Citing security concerns, top Israelite officials said they believe that the Pharaoh is the best choice to ensure stability and peace in the region.
“Although we have had our complaints with the Pharaoh, we believe he is a key bulwark of stability in our volatile part of the world,” Moses, the acknowledged leader of the Israelites, told the Backward in an interview at an undetermined location in the vicinity of Canaan.
The Israelites have themselves only recently escaped from the Pharaoh’s rule after a long and often contentious spell living in northern Egypt. They had long complained about the lack of civil rights in Egypt, particularly their compulsory forced labor and the Pharaoh’s deeply unpopular “No Child” policy.
A mass exodus of the Israelite tribe from Egypt came after delicate and extended negotiations, in which the Israelites claimed credit for a skein of unusual weather and environmental patterns. The Israelites narrowly outran the Egyptian army.

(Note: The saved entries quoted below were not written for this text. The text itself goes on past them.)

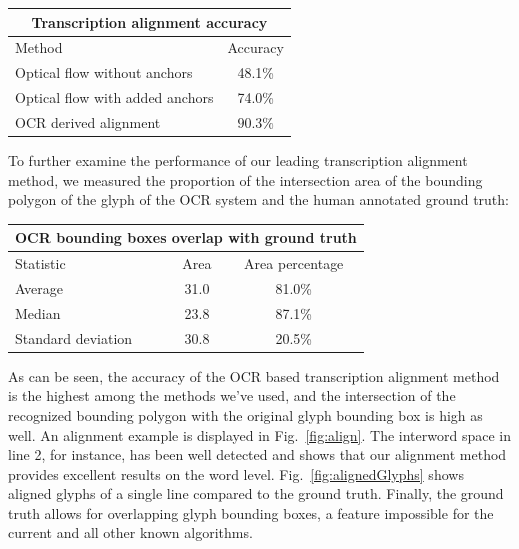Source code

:
\begin{center} \begin{tabular}{ |p{5cm}||c|  } \hline
	\multicolumn{2}{|c|}{\textbf{Transcription alignment accuracy}} \\
	\hline Method& Accuracy\\ \hline Optical flow without anchors&48.1\%\\
	Optical flow with added anchors&74.0\%\\ OCR derived alignment&
	$\mathbf{90.3\%}$\\ \hline \end{tabular} \end{center}

To further examine the performance of our leading transcription alignment
method, we measured the proportion of the intersection area of the bounding
polygon of the glyph of the OCR system and the human annotated ground truth: 


\begin{center} \begin{tabular}{ |p{3cm}||c|c| } \hline
	\multicolumn{3}{|c|}{\textbf{OCR bounding boxes overlap with ground
	truth}} \\ \hline Statistic&Area& Area percentage\\ \hline
	Average&31.0&81.0\%\\ Median&23.8&87.1\%\\ Standard
	deviation&30.8&20.5\%\\ \hline \end{tabular} \end{center}

As can be seen, the accuracy of the OCR based transcription alignment method is
the highest among the methods we've used, and the intersection of the
recognized bounding polygon with the original glyph bounding box is high as
well.  An alignment example is displayed in Fig.~\ref{fig:align}.  The
interword space in line 2, for instance, has been well detected and shows that
our alignment method provides excellent results on the word level.
Fig.~\ref{fig:alignedGlyphs} shows aligned glyphs of a single line compared to
the ground truth.  Finally, the ground truth allows for overlapping glyph
bounding boxes, a feature impossible for the current and all other known
algorithms.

The success of the Israelite protest movement has inspired other Egyptians to follow suit with their own demands for increased civil rights and political autonomy. The popular Israelite chant “Let my people go!” has become a motto for Egyptian protests.
“The Israelites have awakened us with their calls for dignity and freedom,” said Egyptian activist Ahmed Ahmess. “Truly, none of us is free until all of us are free.”

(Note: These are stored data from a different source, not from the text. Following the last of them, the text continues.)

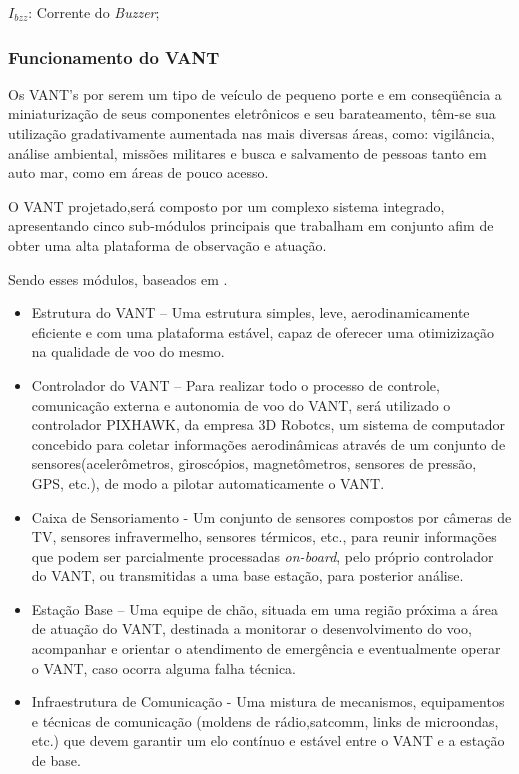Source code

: \indent $I_{bzz}$: Corrente do \textit{Buzzer}; 

	

\subsubsection{Funcionamento do VANT}

Os VANT's por serem um tipo de veículo de pequeno porte e em conseqüência a miniaturização de seus componentes eletrônicos e seu barateamento, têm-se sua utilização gradativamente aumentada nas mais diversas áreas, como: vigilância, análise ambiental, missões militares e busca e salvamento de pessoas tanto em auto mar, como em áreas de pouco acesso. \cite{Branco}

O VANT projetado,será composto por um complexo sistema integrado, apresentando cinco sub-módulos principais  que trabalham em conjunto afim de obter uma alta plataforma de observação e atuação.

Sendo esses módulos, baseados em .

\begin{itemize}
	\item Estrutura do VANT – Uma estrutura simples, leve, aerodinamicamente eficiente e com uma plataforma estável, capaz de oferecer uma otimizização na qualidade de voo do mesmo. 
	\item Controlador do VANT – Para realizar todo o processo de controle, comunicação externa e autonomia de voo do VANT, será utilizado o controlador PIXHAWK, da empresa 3D Robotcs, um sistema de computador concebido para coletar informações aerodinâmicas através de um conjunto de sensores(acelerômetros, giroscópios, magnetômetros, sensores de pressão, GPS, etc.), de modo a pilotar automaticamente o VANT.
	\item Caixa de Sensoriamento - Um conjunto de sensores compostos por câmeras de TV, sensores infravermelho, sensores térmicos, etc., para reunir informações que podem ser parcialmente processadas \textit{on-board}, pelo próprio controlador do VANT, ou transmitidas a uma base estação, para posterior análise.
	\item Estação Base – Uma equipe de chão, situada em uma região próxima a área de atuação do VANT, destinada a monitorar o desenvolvimento do voo, acompanhar e orientar o atendimento de emergência e eventualmente operar o VANT, caso ocorra alguma falha técnica. 
	\item Infraestrutura de Comunicação - Uma mistura de mecanismos, equipamentos e técnicas de comunicação (moldens de rádio,satcomm, links de microondas, etc.) que devem garantir um elo contínuo e estável entre o VANT e a estação de base. 
\end{itemize}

But Israelite leaders have been less than keen to express support for what they derisively call “copy-cat groups.”
“Freedom’s a nice word to throw around, but some of us have to live in the real world,” said a top Israelite official, who was granted anonymity to speak more freely about recent events. “This part of the world is like dried kindling. The last thing we need is for these so-called liberation movements to sow chaos.”

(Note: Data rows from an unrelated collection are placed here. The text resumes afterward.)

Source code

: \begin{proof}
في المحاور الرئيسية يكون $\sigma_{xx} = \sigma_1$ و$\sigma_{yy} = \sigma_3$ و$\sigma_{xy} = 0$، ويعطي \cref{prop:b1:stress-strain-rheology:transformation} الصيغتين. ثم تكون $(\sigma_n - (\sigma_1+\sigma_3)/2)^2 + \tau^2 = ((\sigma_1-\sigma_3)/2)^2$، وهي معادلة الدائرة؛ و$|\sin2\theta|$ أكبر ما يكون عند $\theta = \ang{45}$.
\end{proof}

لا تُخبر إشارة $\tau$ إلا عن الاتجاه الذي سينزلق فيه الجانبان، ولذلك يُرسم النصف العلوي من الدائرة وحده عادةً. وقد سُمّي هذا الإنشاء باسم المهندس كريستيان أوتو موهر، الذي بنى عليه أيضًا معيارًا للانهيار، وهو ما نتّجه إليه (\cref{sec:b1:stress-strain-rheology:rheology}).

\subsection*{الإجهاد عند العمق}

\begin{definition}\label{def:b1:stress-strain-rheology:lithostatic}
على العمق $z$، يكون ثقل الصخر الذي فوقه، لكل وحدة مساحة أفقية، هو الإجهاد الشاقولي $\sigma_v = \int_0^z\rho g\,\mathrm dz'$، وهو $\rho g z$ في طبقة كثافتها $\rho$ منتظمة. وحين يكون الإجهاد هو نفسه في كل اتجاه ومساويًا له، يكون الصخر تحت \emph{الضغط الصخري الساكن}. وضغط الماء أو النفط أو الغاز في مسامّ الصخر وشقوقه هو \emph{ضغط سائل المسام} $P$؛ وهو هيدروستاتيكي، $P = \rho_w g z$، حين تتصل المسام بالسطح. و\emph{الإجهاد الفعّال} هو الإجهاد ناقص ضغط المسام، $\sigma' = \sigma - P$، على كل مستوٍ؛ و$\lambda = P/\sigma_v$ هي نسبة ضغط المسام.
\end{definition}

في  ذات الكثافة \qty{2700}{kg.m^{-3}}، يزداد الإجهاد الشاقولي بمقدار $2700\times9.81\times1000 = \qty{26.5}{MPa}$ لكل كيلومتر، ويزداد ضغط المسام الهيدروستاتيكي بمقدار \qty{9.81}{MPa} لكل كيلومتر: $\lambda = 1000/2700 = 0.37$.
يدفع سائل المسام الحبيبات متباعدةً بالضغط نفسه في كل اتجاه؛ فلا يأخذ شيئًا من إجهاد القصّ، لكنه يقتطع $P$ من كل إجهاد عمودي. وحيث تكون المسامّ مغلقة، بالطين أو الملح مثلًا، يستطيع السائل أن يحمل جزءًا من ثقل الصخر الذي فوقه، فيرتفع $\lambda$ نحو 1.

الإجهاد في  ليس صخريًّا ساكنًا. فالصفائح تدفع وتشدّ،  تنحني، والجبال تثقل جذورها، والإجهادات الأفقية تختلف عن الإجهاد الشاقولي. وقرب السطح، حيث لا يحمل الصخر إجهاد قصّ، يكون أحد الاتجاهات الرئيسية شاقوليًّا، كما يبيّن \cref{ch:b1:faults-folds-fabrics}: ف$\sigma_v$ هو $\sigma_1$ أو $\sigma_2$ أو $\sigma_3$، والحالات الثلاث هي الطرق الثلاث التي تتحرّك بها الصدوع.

Others were more frank in their assessments.
“Freedom, sure, but not for those animals,” said an Israelite known as Pinchas in reference to the Egyptian protesters. “If the Almighty wanted them to be free, they’d be free.”
Pinchas then excused himself to attend a religious ceremony involving a golden statue of a calf.
Moses expressed good wishes toward the Egyptians and said he hoped that the protesters’ demands would be met at some undetermined time in the future.
“I think the lesson of our journey is that every person deserves to be free,” said Moses, “provided that it’s politically feasible.”